Originally spelt Hellul, the first records of the name in Malta were found on the Militia Roster of Watch Duties (1417) and the Island Militia List of 1419-1420 with individuals: Luca Hellul (Casali Dragu, Gazara et Maritatu), Paulu Hellul (Casali Bise et Dimag), Antoni Hellule (Gozo), Fidericu Hellul (Wied iż-Żurrieq and Għar Lapsi), Lippu Hellul (Marsaskala and St. Thomas Bay) bearing it as a surname and Xellule Fandar (Mdina) bearing it as a given name, with all recorded individuals belonging strictly to rural Catholic peasant families.
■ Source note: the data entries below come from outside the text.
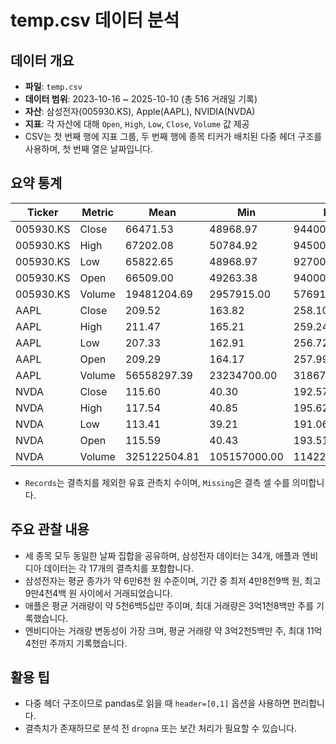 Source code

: # temp.csv 데이터 분석

## 데이터 개요
- **파일**: `temp.csv`
- **데이터 범위**: 2023-10-16 ~ 2025-10-10 (총 516 거래일 기록)
- **자산**: 삼성전자(005930.KS), Apple(AAPL), NVIDIA(NVDA)
- **지표**: 각 자산에 대해 `Open`, `High`, `Low`, `Close`, `Volume` 값 제공
- CSV는 첫 번째 행에 지표 그룹, 두 번째 행에 종목 티커가 배치된 다중 헤더 구조를 사용하며, 첫 번째 열은 날짜입니다.

## 요약 통계
| Ticker | Metric | Mean | Min | Max | Records | Missing |
| --- | --- | --- | --- | --- | --- | --- |
| 005930.KS | Close | 66471.53 | 48968.97 | 94400.00 | 482 | 34 |
| 005930.KS | High | 67202.08 | 50784.92 | 94500.00 | 482 | 34 |
| 005930.KS | Low | 65822.65 | 48968.97 | 92700.00 | 482 | 34 |
| 005930.KS | Open | 66509.00 | 49263.38 | 94000.00 | 482 | 34 |
| 005930.KS | Volume | 19481204.69 | 2957915.00 | 57691266.00 | 482 | 34 |
| AAPL | Close | 209.52 | 163.82 | 258.10 | 499 | 17 |
| AAPL | High | 211.47 | 165.21 | 259.24 | 499 | 17 |
| AAPL | Low | 207.33 | 162.91 | 256.72 | 499 | 17 |
| AAPL | Open | 209.29 | 164.17 | 257.99 | 499 | 17 |
| AAPL | Volume | 56558297.39 | 23234700.00 | 318679900.00 | 499 | 17 |
| NVDA | Close | 115.60 | 40.30 | 192.57 | 499 | 17 |
| NVDA | High | 117.54 | 40.85 | 195.62 | 499 | 17 |
| NVDA | Low | 113.41 | 39.21 | 191.06 | 499 | 17 |
| NVDA | Open | 115.59 | 40.43 | 193.51 | 499 | 17 |
| NVDA | Volume | 325122504.81 | 105157000.00 | 1142269000.00 | 499 | 17 |

- `Records`는 결측치를 제외한 유효 관측치 수이며, `Missing`은 결측 셀 수를 의미합니다.

## 주요 관찰 내용
- 세 종목 모두 동일한 날짜 집합을 공유하며, 삼성전자 데이터는 34개, 애플과 엔비디아 데이터는 각 17개의 결측치를 포함합니다.
- 삼성전자는 평균 종가가 약 6만6천 원 수준이며, 기간 중 최저 4만8천9백 원, 최고 9만4천4백 원 사이에서 거래되었습니다.
- 애플은 평균 거래량이 약 5천6백5십만 주이며, 최대 거래량은 3억1천8백만 주를 기록했습니다.
- 엔비디아는 거래량 변동성이 가장 크며, 평균 거래량 약 3억2천5백만 주, 최대 11억4천만 주까지 기록했습니다.

## 활용 팁
- 다중 헤더 구조이므로 pandas로 읽을 때 `header=[0,1]` 옵션을 사용하면 편리합니다.
- 결측치가 존재하므로 분석 전 `dropna` 또는 보간 처리가 필요할 수 있습니다.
A possible variant of the name was recorded in Calatatrasi, Sicily in 1178 (Allūn ibn Bādīs, Siculo-Arabic: علون بن باديس) as a given name.

Notable people with the surname include:

- Andy Ellul (born 1975), Maltese politician
- Anthony Ellul (born August 1966), Maltese judge
- Jacques Ellul (1912–1994), French (Maltese heritage) philosopher, sociologist, theologian, and Christian anarchist
- Massimo Ellul (born 1970), Maltese businessman
- Emanuel Ellul, Maltese economist
- Salvatore Ellul, Maltese architect
- Mattias Ellul, Maltese footballer
- Matthew Ellul, Maltese footballer

==See also==
- Elul (month)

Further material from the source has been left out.